= Airini Grennell =

New Zealand singer, pianist, and broadcaster (1910–1988)

Airini Ngā Roimata Grennell (11 February 1910 - 8 December 1988) was a New Zealand singer, pianist, and broadcaster.

== Early life ==
Grennell was born in Waitangi, Chatham Islands, New Zealand, on 11 February 1910, the eldest of five children. Her father, William Henry Grennell, worked as a farmer and fisherman at Matarakau, Chatham Islands, and was of Ngāti Mutunga, Ngāti Tama, Irish and American descent. Grennell's mother, Mary Hazel Teripa Tikao, daughter of Hōne Taare Tīkao and Martha Hana Toku Horomona, was of Ngāi Tahu descent.
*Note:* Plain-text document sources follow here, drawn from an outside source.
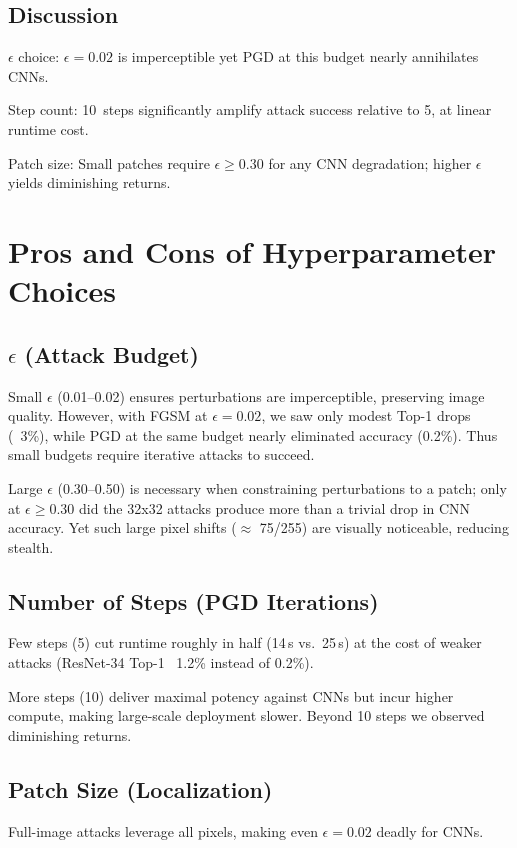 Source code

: \documentclass[twoside,11pt]{article}
\begin{document}
\subsection*{Discussion}
$\epsilon$ choice: $\epsilon=0.02$ is imperceptible yet PGD at this budget nearly annihilates CNNs.

Step count: 10 steps significantly amplify attack success relative to 5, at linear runtime cost.

Patch size: Small patches require $\epsilon\ge0.30$ for any CNN degradation; higher $\epsilon$ yields diminishing returns.

\section{Pros and Cons of Hyperparameter Choices}

\subsection{$\epsilon$ (Attack Budget)}
Small $\epsilon$ (0.01--0.02) ensures perturbations are imperceptible, preserving image quality. However, with FGSM at $\epsilon=0.02$, we saw only modest Top-1 drops (~3\%), while PGD at the same budget nearly eliminated accuracy (0.2\%). Thus small budgets require iterative attacks to succeed.

Large $\epsilon$ (0.30--0.50) is necessary when constraining perturbations to a patch; only at $\epsilon\ge0.30$ did the 32x32 attacks produce more than a trivial drop in CNN accuracy. Yet such large pixel shifts ($\approx$ 75/255) are visually noticeable, reducing stealth.

\subsection{Number of Steps (PGD Iterations)}
Few steps (5) cut runtime roughly in half (14\,s vs.\ 25\,s) at the cost of weaker attacks (ResNet-34 Top-1 ~1.2\% instead of 0.2\%).

More steps (10) deliver maximal potency against CNNs but incur higher compute, making large-scale deployment slower. Beyond 10 steps we observed diminishing returns.

\subsection{Patch Size (Localization)}
Full-image attacks leverage all pixels, making even $\epsilon=0.02$ deadly for CNNs.
\end{document}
Around 1920, the Grennell family moved to the South Island, and lived in Akaroa and then Koukourarata. Grennell's parents were part of the Koukourarata concert party, run by an aunt, Rahera Tainui. The group performed regularly around Banks Peninsula, and later for servicemen and their families during World War II. Grennell is credited as being the first to sing in te reo Māori on a national radio network in 1927.

== Education ==
Grennell attended Sacred Heart Girls' College, Christchurch, where she developed an appreciation for music. Around the age of 18, Grennell travelled to England to study music professionally, and gained diplomas of licentiateship for musicianship (LTCL and LRSM) in teaching the piano and singing.

== Career ==

=== Methodist Home Mission Party (Waiata Māori Choir) ===
In 1935, Airini and her sister Hinemoa joined the Methodist Home Mission Party (also known as the Waiata Māori Choir), which was established in 1924 by Reverend Arthur John Seamer. The choir consisted of Māori singers and orators, and performed an eclectic repertoire, including religious, popular, indigenous and Western art music. Grennell became known affectionately as the 'Chatham Islands Nightingale' thanks to her talent as a soprano, and she was considered by many to be the leading soprano of the choir. Other members of the choir included Ana Tangaere, Hinemoa Karenera, Sister Olive, Hinerangi Hikuroa, Mereana Kaitaia, Weno Tahiwi, Mihi Waikare, Mori Erihana, Rangipeka Moerua, Marama Muriwai, Mori Pickering (née Ellison), Taka Ropata, Reverend Robert Tahupotiki Haddon, Te Uira Tutaeo Manihera and Inia Te Wiata. The choir toured Australia in December 1935, and England in 1937. The choir was presented to King George VI following his coronation, before disbanding in 1938.

=== Radio ===
In October 1938, Grennell joined the radio station 4ZB in Dunedin as a programme assistant. Her 'Songs of the Islands' session in 1940 was very popular. By the end of World War II, Grennell had moved to Auckland where she worked at 1ZB as a programme assistant. By 1949 she had returned to Christchurch, working with both 3YA and 3ZB as an announcer, and at 3YA she helped organise a radio series for women, and initiated a network of women's programming on national radio. While working at 4ZB, Grennell's performance of Songs of the Islands was especially well received. Grennell was the commentator for five royal tours. She continued her broadcasting career until her retirement in 1966.

== Personal life ==
On 11 February 1931, Grennell married Hone Wereta, a farmer of Ngāti Raukawa, and they had a daughter later that year. Grennell and Wereta separated during the 1930s. Hone died in March 1958. On 25 November 1958 Grennell married well-known Lithuanian artist Rudolf Gopas, and they had a daughter together. Gopas and Grennell separated in 1976, and Grennell cared for Gopas before his death in 1983.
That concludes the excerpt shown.